I'm using it to run the Particle Swarm Optimization and couldn't find a way to set discrete ranges to specific parameters of the design vector (x).
For example, consider a design vector (x) with dimension=5. Therefore the vector x would have 5 parameters (I'm I getting this wrong?). If I wanted to set discrete ranges for these 5 parameters, how could I do it?
I worked with the PyGAD module aswell to run the GA and I could do this by using this configuration:
gene_space=[[0, 1, 2, 3, 4, 5, 6, 7, 8, 9],
[500, 1000, 1500, 2000, 2500, 3000],
[10, 20, 30, 40, 50, 60, 70, 80, 90, 100],
[0.1, 0.2, 0.3, 0.4],
[0.6, 0.7, 0.8, 0.9]]
Should I be using the pso.minimize_exhaustive insted of the pso.optimize?
I'm one of Indago developers. Glad to hear you are using it.
Currently Indago only supports continuous optimization (continuous variables). However, your rounding workaround is legit and not so far from Discrete PSO method. However, methods like GA are more suitable for discrete optimization since it is intrinsic to their fundamental idea.

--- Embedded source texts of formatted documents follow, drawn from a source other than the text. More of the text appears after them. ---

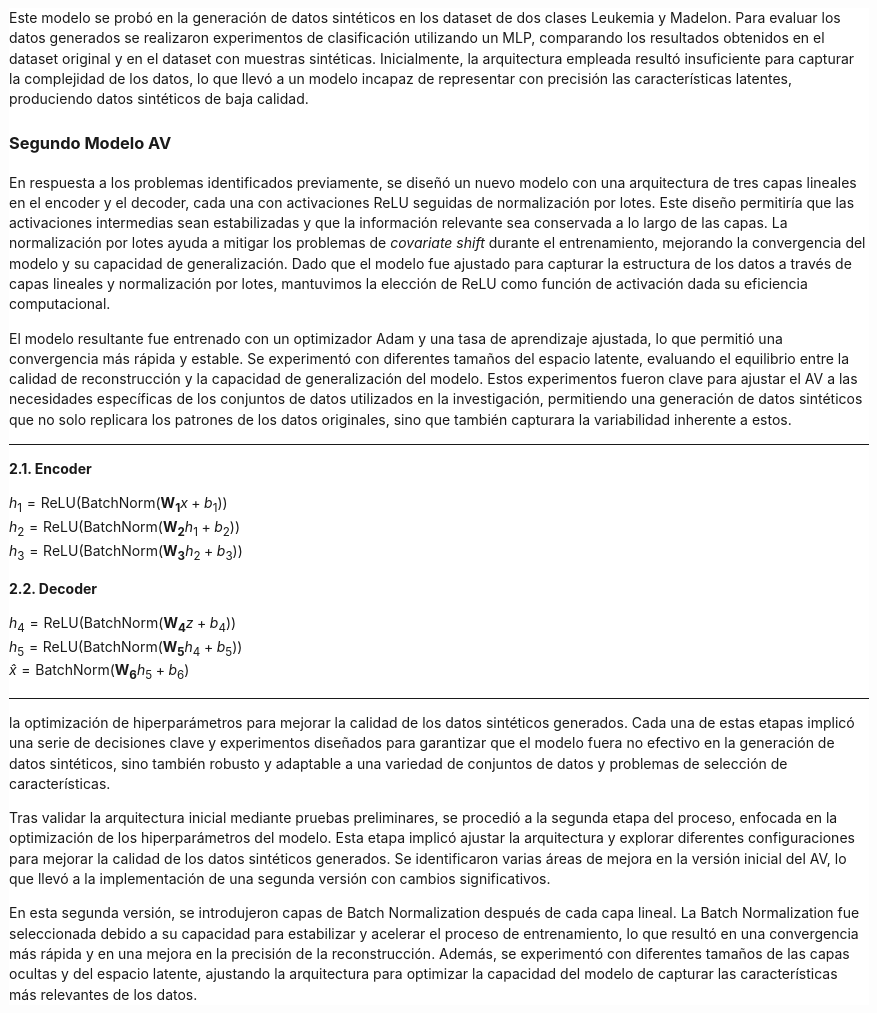 Este modelo se probó en la generación de datos sintéticos en los dataset de dos clases Leukemia y Madelon. Para evaluar los datos generados se realizaron experimentos de clasificación utilizando un MLP, comparando los resultados obtenidos en el dataset original y en el dataset con muestras sintéticas.  Inicialmente, la arquitectura empleada resultó insuficiente para capturar la complejidad de los datos, lo que llevó a un modelo incapaz de representar con precisión las características latentes, produciendo datos sintéticos de baja calidad.  

### Segundo Modelo AV

En respuesta a los problemas identificados previamente, se diseñó un nuevo modelo con una arquitectura de tres capas lineales en el encoder y el decoder, cada una con activaciones ReLU seguidas de normalización por lotes. Este diseño permitiría que las activaciones intermedias sean estabilizadas y que la información relevante sea conservada a lo largo de las capas. La normalización por lotes ayuda a mitigar los problemas de *covariate shift* durante el entrenamiento, mejorando la convergencia del modelo y su capacidad de generalización. Dado que el modelo fue ajustado para capturar la estructura de los datos a través de capas lineales y normalización por lotes, mantuvimos la elección de ReLU como función de activación dada su eficiencia computacional.

El modelo resultante fue entrenado con un optimizador Adam y una tasa de aprendizaje ajustada, lo que permitió una convergencia más rápida y estable. Se experimentó con diferentes tamaños del espacio latente, evaluando el equilibrio entre la calidad de reconstrucción y la capacidad de generalización del modelo. Estos experimentos fueron clave para ajustar el AV a las necesidades específicas de los conjuntos de datos utilizados en la investigación, permitiendo una generación de datos sintéticos que no solo replicara los patrones de los datos originales, sino que también capturara la variabilidad inherente a estos.

--- 
**2.1. Encoder**

$h_1 = \text{ReLU}(\text{BatchNorm}(\mathbf{W_1}x + b_1))$\
$h_2 = \text{ReLU}(\text{BatchNorm}(\mathbf{W_2}h_1 + b_2))$\
$h_3 = \text{ReLU}(\text{BatchNorm}(\mathbf{W_3}h_2 + b_3))$

**2.2. Decoder**

$h_4 = \text{ReLU}(\text{BatchNorm}(\mathbf{W_4}z + b_4))$\
$h_5 = \text{ReLU}(\text{BatchNorm}(\mathbf{W_5}h_4 + b_5))$\
$\hat{x} = \text{BatchNorm}(\mathbf{W_6}h_5 + b_6)$

 
***************************************************



la optimización de hiperparámetros para mejorar la calidad de los datos sintéticos generados. Cada una de estas etapas implicó una serie de decisiones clave y experimentos diseñados para garantizar que el modelo fuera no efectivo en la generación de datos sintéticos, sino también robusto y adaptable a una variedad de conjuntos de datos y problemas de selección de características.


Tras validar la arquitectura inicial mediante pruebas preliminares, se procedió a la segunda etapa del proceso, enfocada en la optimización de los hiperparámetros del modelo. Esta etapa implicó ajustar la arquitectura y explorar diferentes configuraciones para mejorar la calidad de los datos sintéticos generados. Se identificaron varias áreas de mejora en la versión inicial del AV, lo que llevó a la implementación de una segunda versión con cambios significativos.

En esta segunda versión, se introdujeron capas de Batch Normalization después de cada capa lineal. La Batch Normalization fue seleccionada debido a su capacidad para estabilizar y acelerar el proceso de entrenamiento, lo que resultó en una convergencia más rápida y en una mejora en la precisión de la reconstrucción. Además, se experimentó con diferentes tamaños de las capas ocultas y del espacio latente, ajustando la arquitectura para optimizar la capacidad del modelo de capturar las características más relevantes de los datos.
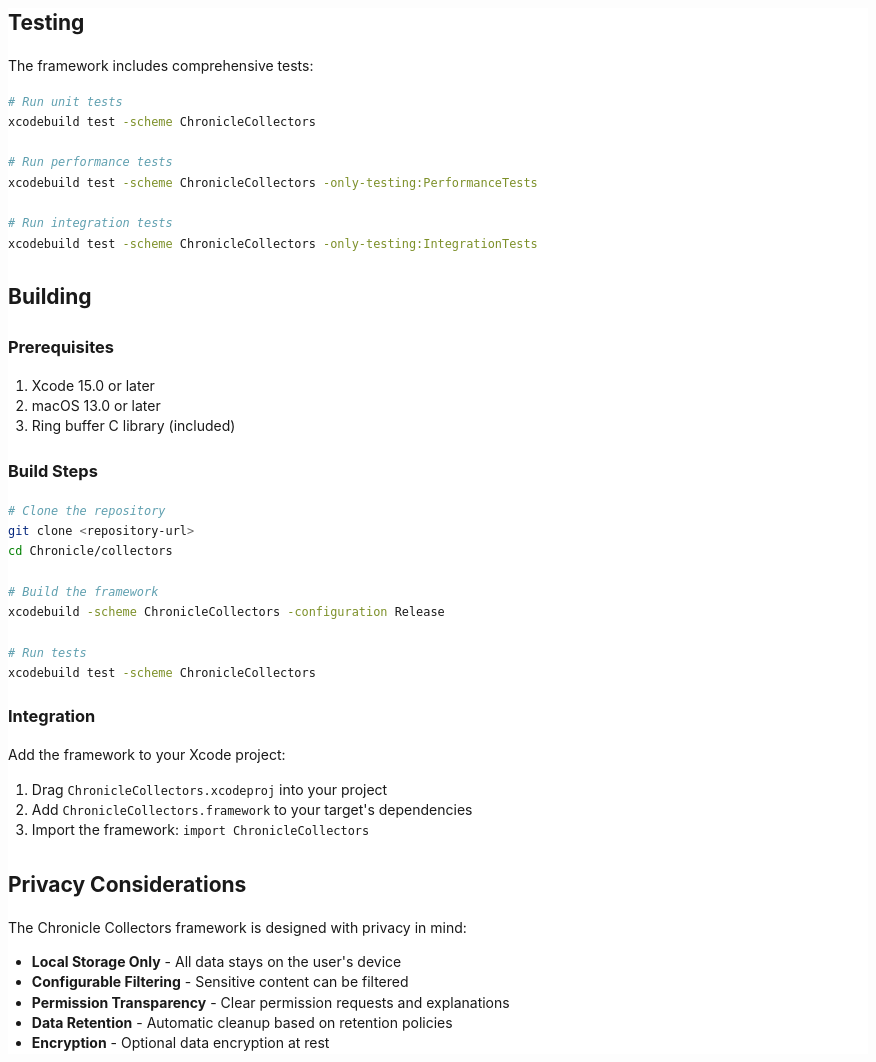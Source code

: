 ## Testing

The framework includes comprehensive tests:

```bash
# Run unit tests
xcodebuild test -scheme ChronicleCollectors

# Run performance tests
xcodebuild test -scheme ChronicleCollectors -only-testing:PerformanceTests

# Run integration tests
xcodebuild test -scheme ChronicleCollectors -only-testing:IntegrationTests
```

## Building

### Prerequisites

1. Xcode 15.0 or later
2. macOS 13.0 or later
3. Ring buffer C library (included)

### Build Steps

```bash
# Clone the repository
git clone <repository-url>
cd Chronicle/collectors

# Build the framework
xcodebuild -scheme ChronicleCollectors -configuration Release

# Run tests
xcodebuild test -scheme ChronicleCollectors
```

### Integration

Add the framework to your Xcode project:

1. Drag `ChronicleCollectors.xcodeproj` into your project
2. Add `ChronicleCollectors.framework` to your target's dependencies
3. Import the framework: `import ChronicleCollectors`

## Privacy Considerations

The Chronicle Collectors framework is designed with privacy in mind:

- **Local Storage Only** - All data stays on the user's device
- **Configurable Filtering** - Sensitive content can be filtered
- **Permission Transparency** - Clear permission requests and explanations
- **Data Retention** - Automatic cleanup based on retention policies
- **Encryption** - Optional data encryption at rest
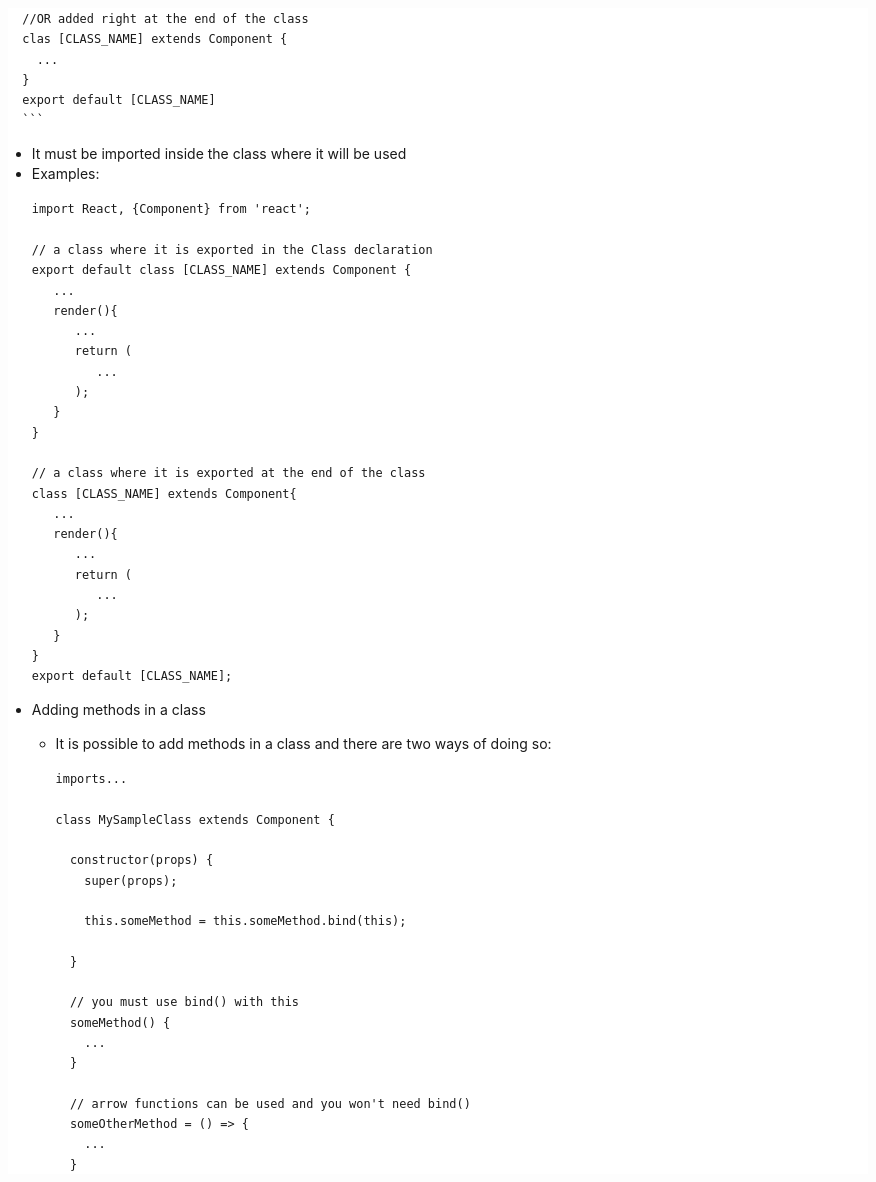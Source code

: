       //OR added right at the end of the class
      clas [CLASS_NAME] extends Component {
        ...
      }
      export default [CLASS_NAME]
      ```
   * It must be imported inside the class where it will be used
* Examples:
   ```
   import React, {Component} from 'react';
   
   // a class where it is exported in the Class declaration
   export default class [CLASS_NAME] extends Component {
      ...
      render(){
         ...
         return (
            ...
         );
      }
   }
   
   // a class where it is exported at the end of the class
   class [CLASS_NAME] extends Component{
      ...
      render(){
         ...
         return (
            ...
         );
      }
   }
   export default [CLASS_NAME];
   ```
* Adding methods in a class
  * It is possible to add methods in a class and there are two ways of doing so:

    ```
    imports...

    class MySampleClass extends Component {

      constructor(props) {
        super(props);

        this.someMethod = this.someMethod.bind(this);

      }

      // you must use bind() with this  
      someMethod() {
        ...
      }

      // arrow functions can be used and you won't need bind()
      someOtherMethod = () => {
        ...
      }
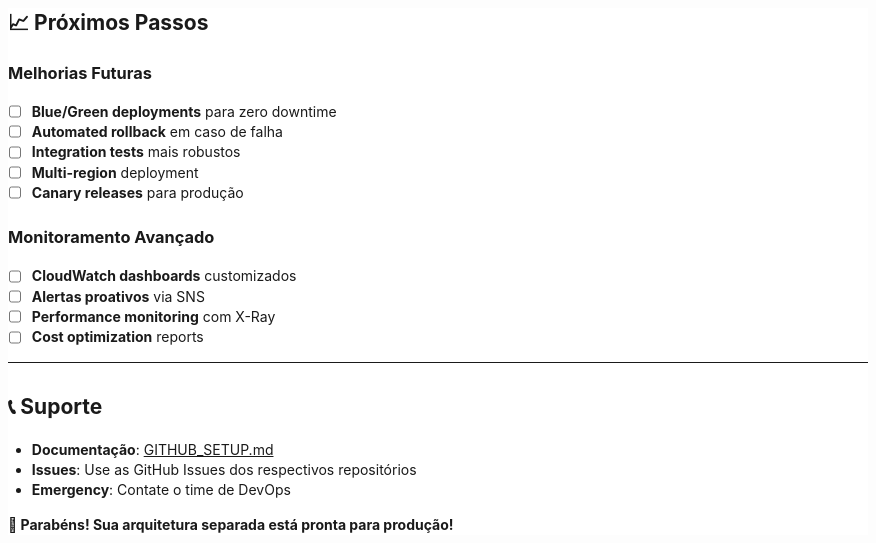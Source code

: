 ## 📈 Próximos Passos

### Melhorias Futuras

- [ ] **Blue/Green deployments** para zero downtime
- [ ] **Automated rollback** em caso de falha
- [ ] **Integration tests** mais robustos
- [ ] **Multi-region** deployment
- [ ] **Canary releases** para produção

### Monitoramento Avançado

- [ ] **CloudWatch dashboards** customizados
- [ ] **Alertas proativos** via SNS
- [ ] **Performance monitoring** com X-Ray
- [ ] **Cost optimization** reports

---

## 📞 Suporte

- **Documentação**: [GITHUB_SETUP.md](./GITHUB_SETUP.md)
- **Issues**: Use as GitHub Issues dos respectivos repositórios
- **Emergency**: Contate o time de DevOps

**🎉 Parabéns! Sua arquitetura separada está pronta para produção!**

We plan to implement some methods and support discrete or even mixed problems in the future. But not in the near future :)
Regarding different APIs, all features are equally supported regardless of using minimize or optimize, while minimize_exhaustive does meta-optimization (finds most suitable parameters of optimization method for given problem).